2. La sistemática contraposición, en un lenguaje fletado ad hoc, entre autores materiales e intelectuales puede hacer creer a las personas con escasa experiencia en la práctica de la justicia penal que es constante la presencia de inductores en los delitos que se cometen y que por ello una sentencia en que estos no son condenados es en cierto modo incompleta. Lo habitual es justamente lo contrario. En la generalidad de los casos la idea criminal nace en quienes finalmente la ejecutan. Y esto es particularmente visible en los pequeños grupos terroristas, muy cohesionados por un fanatismo compartido, cuyos miembros no necesitan que desde el exterior se les instigue a cometer los hechos que constituyen precisamente la razón de ser del propio grupo.

3. Cuando un Tribunal penal declara que ha quedado probada la intervención en los hechos que juzga, como autores materiales o ejecutores, de unos determinados acusados y que, por el contrario, no se ha considerado suficientemente acreditado que otros, igualmente acusados, indujesen a aquéllos a realizarlos, no deja abierta y sin resolver cuestión alguna relacionada con la posible existencia de inductores. Con la declaración probada los jueces cierran definitivamente el debate sobre los hechos y las personas que en ellos participaron, sin que en adelante sean ya constitucionalmente legítimas elucubraciones no acogidas en el pronunciamiento judicial.

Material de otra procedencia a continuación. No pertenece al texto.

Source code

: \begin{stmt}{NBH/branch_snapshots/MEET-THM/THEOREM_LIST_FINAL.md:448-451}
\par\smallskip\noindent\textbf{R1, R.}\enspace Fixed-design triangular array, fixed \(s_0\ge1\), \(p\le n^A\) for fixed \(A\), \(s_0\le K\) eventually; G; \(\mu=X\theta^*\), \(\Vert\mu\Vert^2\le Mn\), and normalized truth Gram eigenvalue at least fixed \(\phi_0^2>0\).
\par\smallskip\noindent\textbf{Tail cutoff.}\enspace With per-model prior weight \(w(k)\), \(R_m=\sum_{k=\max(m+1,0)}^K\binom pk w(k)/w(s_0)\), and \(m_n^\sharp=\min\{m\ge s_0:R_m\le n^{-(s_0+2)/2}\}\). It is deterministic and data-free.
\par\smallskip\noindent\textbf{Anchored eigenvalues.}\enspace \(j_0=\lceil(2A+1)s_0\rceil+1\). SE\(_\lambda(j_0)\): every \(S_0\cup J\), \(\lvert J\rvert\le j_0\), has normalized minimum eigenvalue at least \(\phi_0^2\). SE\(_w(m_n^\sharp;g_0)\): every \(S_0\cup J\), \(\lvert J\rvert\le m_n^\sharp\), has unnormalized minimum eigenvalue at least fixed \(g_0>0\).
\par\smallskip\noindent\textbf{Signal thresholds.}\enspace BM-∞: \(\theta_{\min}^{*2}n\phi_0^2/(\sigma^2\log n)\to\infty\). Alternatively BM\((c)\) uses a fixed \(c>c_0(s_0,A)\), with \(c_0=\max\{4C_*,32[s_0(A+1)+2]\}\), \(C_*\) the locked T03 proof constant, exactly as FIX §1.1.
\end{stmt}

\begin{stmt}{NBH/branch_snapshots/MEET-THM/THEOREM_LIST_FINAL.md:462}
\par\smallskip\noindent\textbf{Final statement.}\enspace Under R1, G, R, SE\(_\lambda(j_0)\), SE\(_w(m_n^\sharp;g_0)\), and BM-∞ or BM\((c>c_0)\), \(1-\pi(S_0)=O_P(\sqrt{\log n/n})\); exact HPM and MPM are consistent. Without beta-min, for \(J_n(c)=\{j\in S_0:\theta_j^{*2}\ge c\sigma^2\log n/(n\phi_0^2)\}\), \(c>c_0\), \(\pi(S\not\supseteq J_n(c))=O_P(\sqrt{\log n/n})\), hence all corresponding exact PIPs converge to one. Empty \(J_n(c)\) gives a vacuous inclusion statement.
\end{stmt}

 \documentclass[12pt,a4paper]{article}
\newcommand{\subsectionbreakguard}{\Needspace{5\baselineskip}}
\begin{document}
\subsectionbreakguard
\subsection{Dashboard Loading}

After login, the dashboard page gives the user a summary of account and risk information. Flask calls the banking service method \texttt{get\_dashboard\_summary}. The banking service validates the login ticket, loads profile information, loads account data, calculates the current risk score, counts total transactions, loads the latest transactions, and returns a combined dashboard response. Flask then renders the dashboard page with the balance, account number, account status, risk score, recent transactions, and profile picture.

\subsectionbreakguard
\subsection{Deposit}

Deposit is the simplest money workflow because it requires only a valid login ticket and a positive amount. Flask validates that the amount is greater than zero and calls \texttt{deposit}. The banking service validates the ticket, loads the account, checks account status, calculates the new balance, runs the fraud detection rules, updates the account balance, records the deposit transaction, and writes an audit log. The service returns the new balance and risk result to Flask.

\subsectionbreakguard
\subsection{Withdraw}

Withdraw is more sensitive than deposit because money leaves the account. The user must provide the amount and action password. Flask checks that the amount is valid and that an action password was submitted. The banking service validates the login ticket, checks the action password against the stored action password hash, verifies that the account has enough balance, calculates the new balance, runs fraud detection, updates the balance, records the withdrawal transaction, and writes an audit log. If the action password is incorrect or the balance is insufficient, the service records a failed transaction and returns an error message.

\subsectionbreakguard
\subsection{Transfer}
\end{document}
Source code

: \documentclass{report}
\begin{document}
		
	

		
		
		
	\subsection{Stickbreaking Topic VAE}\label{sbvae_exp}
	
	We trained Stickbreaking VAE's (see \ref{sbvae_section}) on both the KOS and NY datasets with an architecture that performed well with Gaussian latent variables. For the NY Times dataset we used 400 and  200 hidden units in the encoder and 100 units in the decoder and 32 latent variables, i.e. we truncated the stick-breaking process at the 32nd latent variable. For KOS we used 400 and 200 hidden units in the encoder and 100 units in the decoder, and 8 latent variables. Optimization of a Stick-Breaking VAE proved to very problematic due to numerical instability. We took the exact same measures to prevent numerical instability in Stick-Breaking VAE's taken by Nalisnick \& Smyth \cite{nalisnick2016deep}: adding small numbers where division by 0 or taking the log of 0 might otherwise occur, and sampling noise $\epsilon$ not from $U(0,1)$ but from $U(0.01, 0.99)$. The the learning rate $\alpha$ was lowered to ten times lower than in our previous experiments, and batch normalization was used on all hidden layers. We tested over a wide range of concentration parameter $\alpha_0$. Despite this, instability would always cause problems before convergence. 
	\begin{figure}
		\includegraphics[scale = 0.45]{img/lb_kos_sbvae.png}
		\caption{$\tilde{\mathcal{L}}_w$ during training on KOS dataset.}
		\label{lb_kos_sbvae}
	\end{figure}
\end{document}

4. Con independencia de lo dicho en el apartado anterior, en la declaración de hechos probados de la sentencia del 11-M y en el análisis de la prueba que la precede hay elementos más que suficientes para que cualquier lector libre de prejuicios llegue a la conclusión de que los ejecutores del atentado estaban, desde el primer momento, absolutamente decididos a cometerlo, contaban con los medios personales y técnicos necesarios para ello y no recibieron más impulso para llevarlo a cabo que el que eventualmente pudiera derivarse de sus contactos con otros grupos terroristas del mismo signo ideológico, esto es, del islamismo radical.

A la luz de estas consideraciones, parece que el buen sentido debe hacernos confiar en un rápido cierre del conflicto que algunos desencadenaron. Seguirán alentándolo seguramente los profesionales de la mentira pero, eso sí, enfrentados a una sentencia pacificadora.

José Jiménez Villarejo ha sido presidente de las Salas 2ª y 5ª del Tribunal Supremo.